Instagram and Facebook have 'totally changed' the way people buy clothes in the age of the selfie

If everyone knows what you wore last night, can you wear the same next week?

Chris Green
Monday 27 July 2015 18:04 BST
Camille Charriere in Jason Wu on the Streets of Manhattan on February 13, 2015 (Getty)
Camille Charriere in Jason Wu on the Streets of Manhattan on February 13, 2015 (Getty)

For the fashion conscious, photo-sharing websites such as Instagram provide a means of swapping style tips and getting a head start on the latest trends. But if everyone knows what outfit you wore last night, can you still wear the same thing next week?

Young women are increasingly having to mix and match clothes to cope with the problem over “overexposure” in the age of the selfie, a phenomenon which is driving sales of skirts, tops and accessories and is having a profound effect on the fashion industry.

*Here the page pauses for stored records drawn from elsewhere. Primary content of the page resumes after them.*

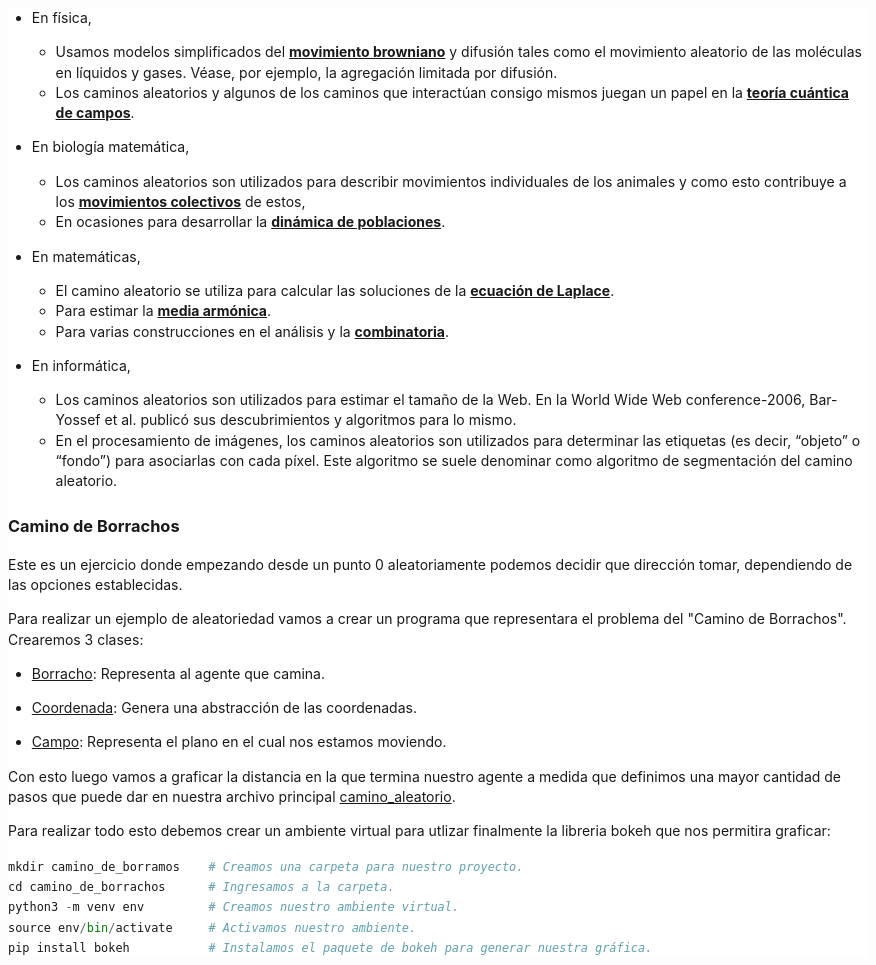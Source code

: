 - En física, 
  - Usamos modelos simplificados del [**movimiento browniano**](https://es.wikipedia.org/wiki/Movimiento_browniano) y difusión tales como el movimiento aleatorio de las moléculas en líquidos y gases. Véase, por ejemplo, la agregación limitada por difusión. 
  - Los caminos aleatorios y algunos de los caminos que interactúan consigo mismos juegan un papel en la [**teoría cuántica de campos**](https://es.wikipedia.org/wiki/Teor%C3%ADa_cu%C3%A1ntica_de_campos).

- En biología matemática, 
  - Los caminos aleatorios son utilizados para describir movimientos individuales de los animales y como esto contribuye a los [**movimientos colectivos**](https://es.wikipedia.org/wiki/Comportamiento_colectivo_de_los_animales) de estos, 
  - En ocasiones para desarrollar la [**dinámica de poblaciones**](https://es.wikipedia.org/wiki/Din%C3%A1mica_de_poblaciones).

- En matemáticas,
  - El camino aleatorio se utiliza para calcular las soluciones de la [**ecuación de Laplace**](https://es.wikipedia.org/wiki/Ecuaci%C3%B3n_de_Laplace). 
  - Para estimar la [**media armónica**](https://es.wikipedia.org/wiki/Media_arm%C3%B3nica).
  - Para varias construcciones en el análisis y la [**combinatoria**](https://es.wikipedia.org/wiki/Combinatoria).

- En informática, 
  - Los caminos aleatorios son utilizados para estimar el tamaño de la Web. En la World Wide Web conference-2006, Bar-Yossef et al. publicó sus descubrimientos y algoritmos para lo mismo.
  - En el procesamiento de imágenes, los caminos aleatorios son utilizados para determinar las etiquetas (es decir, “objeto” o “fondo”) para asociarlas con cada píxel. Este algoritmo se suele denominar como algoritmo de segmentación del camino aleatorio.

###      Camino de Borrachos

Este es un ejercicio donde empezando desde un punto 0 aleatoriamente podemos decidir que dirección tomar, dependiendo de las opciones establecidas.

Para realizar un ejemplo de aleatoriedad vamos a crear un programa que representara el problema del "Camino de Borrachos". Crearemos 3 clases: 

- [Borracho](https://github.com/francomanca93/Escuela-DataScience/blob/master/programacion-dinamica-y-estocastica/camino_de_borrachos/borracho.py): Representa al agente que camina.

- [Coordenada](https://github.com/francomanca93/Escuela-DataScience/blob/master/programacion-dinamica-y-estocastica/camino_de_borrachos/coordenada.py): Genera una abstracción de las coordenadas.

- [Campo](https://github.com/francomanca93/Escuela-DataScience/blob/master/programacion-dinamica-y-estocastica/camino_de_borrachos/campo.py): Representa el plano en el cual nos estamos moviendo.

Con esto luego vamos a graficar la distancia en la que termina nuestro agente a medida que definimos una mayor cantidad de pasos que puede dar en nuestra archivo principal [camino_aleatorio](https://github.com/francomanca93/Escuela-DataScience/blob/master/programacion-dinamica-y-estocastica/camino_de_borrachos/camino_aleatorio.py). 

Para realizar todo esto debemos crear un ambiente virtual para utlizar finalmente la libreria bokeh que nos permitira graficar:

```py
mkdir camino_de_borramos    # Creamos una carpeta para nuestro proyecto.
cd camino_de_borrachos      # Ingresamos a la carpeta.
python3 -m venv env         # Creamos nuestro ambiente virtual.
source env/bin/activate     # Activamos nuestro ambiente.
pip install bokeh           # Instalamos el paquete de bokeh para generar nuestra gráfica.

```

Camille Charriere, a 27-year-old fashion blogger who runs the website Camille Over The Rainbow, said she had first become aware of the issue “long ago” when people started to share photographs of their style on Facebook.

“From the moment that people started uploading pictures of themselves or having people tag pictures of them, they started to pay more attention. There is a trend of people thinking ‘I don’t want to wear this, because I’ve already been seen in that’,” she said.

Around a third of women consider clothes to be “old” after wearing them fewer than three times, according to a study published last month. One in seven blamed the effect of Facebook, Twitter and Instagram, saying they were uncomfortable being seen in the same outfits more than once.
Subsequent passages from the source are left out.